A atmosfera superior, também conhecida como termosfera, é a camada mais externa da atmosfera terrestre. Ela se estende a uma altitude de cerca de 100 km acima da superfície da Terra e é onde a maioria dos satélites em órbita baixa estão localizados. Essa camada é composta principalmente por gases raros, como o oxigênio e o nitrogênio, e é onde ocorrem fenômenos como as auroras boreais e a ionização dos gases.
No entanto, nos últimos anos, os cientistas têm observado uma contração significativa na termosfera. Isso é causado principalmente pelo aumento da atividade solar, que aquece a atmosfera superior e a faz expandir. Quando a atividade solar diminui, a atmosfera resfria e se contrai. Esse processo é natural e ocorre em ciclos de 11 anos.
No entanto, o que tem preocupado os cientistas é que, devido às mudanças climáticas, a atividade solar está diminuindo mais do que o esperado. Isso significa que a atmosfera superior está se contraindo mais do que o normal, e essa contração pode ser ainda mais acentuada até o final do século.

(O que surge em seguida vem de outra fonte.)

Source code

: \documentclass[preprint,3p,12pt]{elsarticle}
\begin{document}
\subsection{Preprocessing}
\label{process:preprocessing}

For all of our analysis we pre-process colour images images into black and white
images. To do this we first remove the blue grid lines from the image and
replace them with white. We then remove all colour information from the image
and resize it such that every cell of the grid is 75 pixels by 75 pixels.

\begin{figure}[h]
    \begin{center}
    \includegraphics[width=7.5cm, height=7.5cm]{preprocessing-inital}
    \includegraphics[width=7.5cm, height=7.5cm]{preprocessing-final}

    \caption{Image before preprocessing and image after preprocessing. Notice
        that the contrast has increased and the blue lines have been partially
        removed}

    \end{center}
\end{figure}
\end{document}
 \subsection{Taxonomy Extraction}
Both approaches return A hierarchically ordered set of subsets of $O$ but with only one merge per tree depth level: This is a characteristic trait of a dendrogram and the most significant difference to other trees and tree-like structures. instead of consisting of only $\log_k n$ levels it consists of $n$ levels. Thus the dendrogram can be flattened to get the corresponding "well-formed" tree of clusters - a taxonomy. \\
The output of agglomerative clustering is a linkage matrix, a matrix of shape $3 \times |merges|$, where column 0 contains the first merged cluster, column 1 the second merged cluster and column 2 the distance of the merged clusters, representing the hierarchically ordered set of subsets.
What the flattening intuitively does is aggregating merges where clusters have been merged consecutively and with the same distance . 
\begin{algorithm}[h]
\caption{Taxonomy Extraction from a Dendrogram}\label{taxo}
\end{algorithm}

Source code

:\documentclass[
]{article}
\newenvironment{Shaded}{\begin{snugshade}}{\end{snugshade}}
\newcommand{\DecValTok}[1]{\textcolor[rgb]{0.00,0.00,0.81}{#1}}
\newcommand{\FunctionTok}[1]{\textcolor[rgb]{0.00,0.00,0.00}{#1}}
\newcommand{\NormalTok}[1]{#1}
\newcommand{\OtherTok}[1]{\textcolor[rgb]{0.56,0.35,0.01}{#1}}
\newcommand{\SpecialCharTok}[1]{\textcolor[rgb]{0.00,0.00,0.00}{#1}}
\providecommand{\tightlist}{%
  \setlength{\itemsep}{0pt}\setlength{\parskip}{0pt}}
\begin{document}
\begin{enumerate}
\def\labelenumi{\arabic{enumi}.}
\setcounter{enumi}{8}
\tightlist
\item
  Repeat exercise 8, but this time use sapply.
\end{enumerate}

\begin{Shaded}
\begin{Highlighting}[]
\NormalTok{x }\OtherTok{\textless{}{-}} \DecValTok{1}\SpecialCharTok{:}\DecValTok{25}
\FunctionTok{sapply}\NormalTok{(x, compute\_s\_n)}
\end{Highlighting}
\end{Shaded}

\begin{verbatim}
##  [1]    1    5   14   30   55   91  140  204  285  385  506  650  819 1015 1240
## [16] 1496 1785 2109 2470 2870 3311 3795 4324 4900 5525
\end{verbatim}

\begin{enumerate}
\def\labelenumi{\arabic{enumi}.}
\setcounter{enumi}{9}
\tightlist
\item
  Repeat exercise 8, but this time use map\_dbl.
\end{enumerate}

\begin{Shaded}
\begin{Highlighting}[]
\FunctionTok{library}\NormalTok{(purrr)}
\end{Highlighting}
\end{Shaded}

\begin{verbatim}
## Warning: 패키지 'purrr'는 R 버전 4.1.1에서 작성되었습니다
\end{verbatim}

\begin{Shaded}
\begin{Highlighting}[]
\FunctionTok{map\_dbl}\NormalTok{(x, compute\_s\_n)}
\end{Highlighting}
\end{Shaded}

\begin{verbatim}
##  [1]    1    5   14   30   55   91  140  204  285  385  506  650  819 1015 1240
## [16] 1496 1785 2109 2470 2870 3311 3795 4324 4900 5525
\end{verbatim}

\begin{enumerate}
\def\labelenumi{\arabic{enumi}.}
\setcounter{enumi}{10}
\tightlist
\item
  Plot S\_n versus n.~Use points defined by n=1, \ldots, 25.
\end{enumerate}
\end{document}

Então, qual é o impacto disso nos satélites em órbita baixa? Com a contração da atmosfera, a densidade do ar na termosfera diminui, o que significa que há menos resistência para os satélites em órbita. Isso faz com que eles desçam para altitudes mais baixas e, eventualmente, entrem em contato com a atmosfera terrestre, onde queimam e se desintegram.
De acordo com um estudo da Universidade de Colorado Boulder, até 2100, a contração da atmosfera superior pode reduzir em até 66% o número de satélites em órbita baixa. Isso significa que milhares de satélites podem se tornar inoperantes e se transformar em detritos espaciais, aumentando o risco de colisões e danos às espaçonaves ativas.
Além disso, a contração da atmosfera também pode afetar as comunicações globais. Muitos satélites em órbita baixa são usados para fornecer serviços de comunicação, como internet e telefonia, para áreas remotas do planeta. Com a redução do número de satélites, esses serviços podem ser interrompidos, causando impactos econômicos e sociais significativos.
No entanto, nem tudo está perdido. Os cientistas estão trabalhando em soluções para mitigar os efeitos da contração da atmosfera superior. Uma das possibilidades é o uso de tecnologias de propulsão elétrica para manter os satélites em órbita. Esses sistemas usam energia solar para ionizar gases e gerar empuxo, permitindo que os satélites mantenham sua altitude mesmo em uma atmosfera mais rarefeita.
Outra solução é a remoção de detritos espaciais. Com menos satélites em órbita, o risco de colisões e a criação de mais detritos aumenta. Por isso, é importante que as agências espaciais e empresas privadas invistam em tecnologias de remoção de detritos, como braços robóticos e redes de captura.